In terms of some of the homebuilders, I think that there is still capital available for those that are operating in the production world. Whether that changes over time, we certainly have a front seat at the table in terms of being able to act where the right opportunities fit. We've done it before. We're not afraid to go forward.
About off-balance sheet structures, ... we've spent an awful lot of time and are spending a lot of time on creating systemic solutions for what I think of as kind of an opco-propco type configuration. There is no question that the structures that we have worked on can be constructive relative to some of the dysfunction that is in the market right now, and we're working in those directions as well.
On the "Lennar Machine" And A.I.'s Eventual Role
Stuart Miller
The machine that we described that we are engaging is really a data-driven approach to so many components of our business. And I think that we have -- we've done a tremendous amount of work. If you look at our digital marketing program, you look at our dynamic pricing model, both of them, we've talked about for many, many quarters for years. And these are data-driven approaches to the way that we're engaging the customer acquisition componentry of our business.
It's a very integrated set of systems that is dependent on feedback loops. And any time that you find a process that becomes data-driven and the data improves to the point that it's actually relevant, at some point, there are large learning models that can be helpful in enhancing productivity.

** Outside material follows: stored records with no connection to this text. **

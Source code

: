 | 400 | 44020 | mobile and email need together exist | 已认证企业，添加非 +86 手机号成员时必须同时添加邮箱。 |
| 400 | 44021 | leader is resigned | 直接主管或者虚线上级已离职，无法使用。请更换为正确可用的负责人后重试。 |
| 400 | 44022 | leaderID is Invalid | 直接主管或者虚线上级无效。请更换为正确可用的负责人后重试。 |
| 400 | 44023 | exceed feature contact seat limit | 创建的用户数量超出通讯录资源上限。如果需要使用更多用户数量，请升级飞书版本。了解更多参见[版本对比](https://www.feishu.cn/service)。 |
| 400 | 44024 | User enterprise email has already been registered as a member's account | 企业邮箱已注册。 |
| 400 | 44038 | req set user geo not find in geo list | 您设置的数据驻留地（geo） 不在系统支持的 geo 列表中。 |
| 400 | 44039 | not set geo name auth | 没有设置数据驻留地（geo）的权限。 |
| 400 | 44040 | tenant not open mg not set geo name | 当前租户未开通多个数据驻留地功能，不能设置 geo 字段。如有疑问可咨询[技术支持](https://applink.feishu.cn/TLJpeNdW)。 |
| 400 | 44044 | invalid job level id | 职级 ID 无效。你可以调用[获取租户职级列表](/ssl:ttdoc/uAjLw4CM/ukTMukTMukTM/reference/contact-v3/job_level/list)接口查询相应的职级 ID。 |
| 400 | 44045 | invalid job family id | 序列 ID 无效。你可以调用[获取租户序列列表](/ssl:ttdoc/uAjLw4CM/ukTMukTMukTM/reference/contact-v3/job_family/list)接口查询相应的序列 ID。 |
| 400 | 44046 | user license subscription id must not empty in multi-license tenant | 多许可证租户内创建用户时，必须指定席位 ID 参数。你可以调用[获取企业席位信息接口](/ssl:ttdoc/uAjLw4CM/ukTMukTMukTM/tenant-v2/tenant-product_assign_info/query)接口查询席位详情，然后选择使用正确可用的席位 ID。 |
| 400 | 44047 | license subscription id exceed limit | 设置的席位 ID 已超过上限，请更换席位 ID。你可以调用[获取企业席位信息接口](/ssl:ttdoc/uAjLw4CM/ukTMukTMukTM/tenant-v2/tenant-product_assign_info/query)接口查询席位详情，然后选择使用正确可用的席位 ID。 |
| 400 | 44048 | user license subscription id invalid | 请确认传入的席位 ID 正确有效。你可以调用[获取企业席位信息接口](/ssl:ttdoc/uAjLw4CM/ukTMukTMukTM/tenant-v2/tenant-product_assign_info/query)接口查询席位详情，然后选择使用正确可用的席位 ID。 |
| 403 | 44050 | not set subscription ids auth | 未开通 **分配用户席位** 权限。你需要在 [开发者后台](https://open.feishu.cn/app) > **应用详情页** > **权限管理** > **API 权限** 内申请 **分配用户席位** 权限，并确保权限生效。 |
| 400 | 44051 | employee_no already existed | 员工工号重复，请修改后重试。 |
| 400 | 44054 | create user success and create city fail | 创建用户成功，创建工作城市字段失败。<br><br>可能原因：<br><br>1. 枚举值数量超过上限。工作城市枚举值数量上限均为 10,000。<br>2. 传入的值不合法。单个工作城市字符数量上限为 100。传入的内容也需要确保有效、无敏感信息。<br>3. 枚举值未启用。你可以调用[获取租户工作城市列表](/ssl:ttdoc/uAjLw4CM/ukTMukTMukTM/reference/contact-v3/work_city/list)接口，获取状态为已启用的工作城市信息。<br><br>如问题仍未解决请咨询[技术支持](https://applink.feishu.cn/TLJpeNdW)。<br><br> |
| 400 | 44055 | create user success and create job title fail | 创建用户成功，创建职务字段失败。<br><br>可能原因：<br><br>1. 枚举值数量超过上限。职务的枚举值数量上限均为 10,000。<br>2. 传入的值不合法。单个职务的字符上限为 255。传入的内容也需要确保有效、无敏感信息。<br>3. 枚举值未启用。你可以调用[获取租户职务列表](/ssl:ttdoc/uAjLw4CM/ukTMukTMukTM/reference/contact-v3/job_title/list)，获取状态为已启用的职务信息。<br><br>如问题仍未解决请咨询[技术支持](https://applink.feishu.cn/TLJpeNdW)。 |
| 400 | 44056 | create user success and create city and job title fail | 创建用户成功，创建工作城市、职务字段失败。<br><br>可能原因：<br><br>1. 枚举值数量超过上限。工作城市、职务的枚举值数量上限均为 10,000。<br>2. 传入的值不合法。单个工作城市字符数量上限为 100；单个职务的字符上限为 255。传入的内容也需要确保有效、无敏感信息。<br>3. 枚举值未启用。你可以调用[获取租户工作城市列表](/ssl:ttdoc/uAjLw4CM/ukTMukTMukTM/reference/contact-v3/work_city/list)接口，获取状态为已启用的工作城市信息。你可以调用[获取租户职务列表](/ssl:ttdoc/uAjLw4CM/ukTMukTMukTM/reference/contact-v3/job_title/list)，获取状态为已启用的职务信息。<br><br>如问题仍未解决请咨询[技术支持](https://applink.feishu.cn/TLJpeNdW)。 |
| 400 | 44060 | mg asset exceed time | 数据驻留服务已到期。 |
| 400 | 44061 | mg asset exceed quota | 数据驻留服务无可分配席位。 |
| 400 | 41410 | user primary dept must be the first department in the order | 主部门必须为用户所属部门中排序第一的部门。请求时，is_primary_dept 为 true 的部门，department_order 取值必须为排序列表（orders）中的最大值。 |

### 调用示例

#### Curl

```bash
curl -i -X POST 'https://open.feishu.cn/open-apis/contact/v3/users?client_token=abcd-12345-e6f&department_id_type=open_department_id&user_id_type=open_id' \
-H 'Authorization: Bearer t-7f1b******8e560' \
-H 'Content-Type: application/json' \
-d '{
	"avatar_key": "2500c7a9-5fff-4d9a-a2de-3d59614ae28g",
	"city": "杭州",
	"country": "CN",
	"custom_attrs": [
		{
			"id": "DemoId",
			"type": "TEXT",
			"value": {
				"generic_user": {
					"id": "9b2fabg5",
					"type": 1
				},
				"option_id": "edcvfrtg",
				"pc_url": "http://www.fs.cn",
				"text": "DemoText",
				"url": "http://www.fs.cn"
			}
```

These are the areas where we are leaning in. I mentioned that we brought on a strategic Chief Technology Officer in Scott Spradley. And all of this is a coordinated program of taking steps at a time to improve the ingestion of data, to use the data more constructively and then to bring it to its next level where we're actually driving productivity gains within our business. We'll have more to report."
On Share, A.I., Expanding Housing Affordability
Stuart Miller
We view the fact that at the affordable level, as you properly point out, there is a housing shortage. You hear it when you speak to mayors and governors across the country. You don't hear it as a national expression as much. But at the local levels, the need for workforce housing is a dominant need, and it's become a social imperative.
So thinking about where we fit into the equation, and I don't want to make too much of this, but we have focused on saying, look, there's a void that needs to be filled. There's a needed an appetite. And what we're going to do is instead of driving price, we are going to drive pace and hold price. And that relationship between price and pace is something that we talk about it all the time.
It's the focus -- it's the whole focal point of the machine that we talk about. And at the core, we're recognizing that from the national landscape and the local landscapes, they need the volume, the supply is constrained, and therefore, we're focusing more on pace than we are on price. And we're focusing on consistency and predictability of pace so that we can rationalize costs at the same time.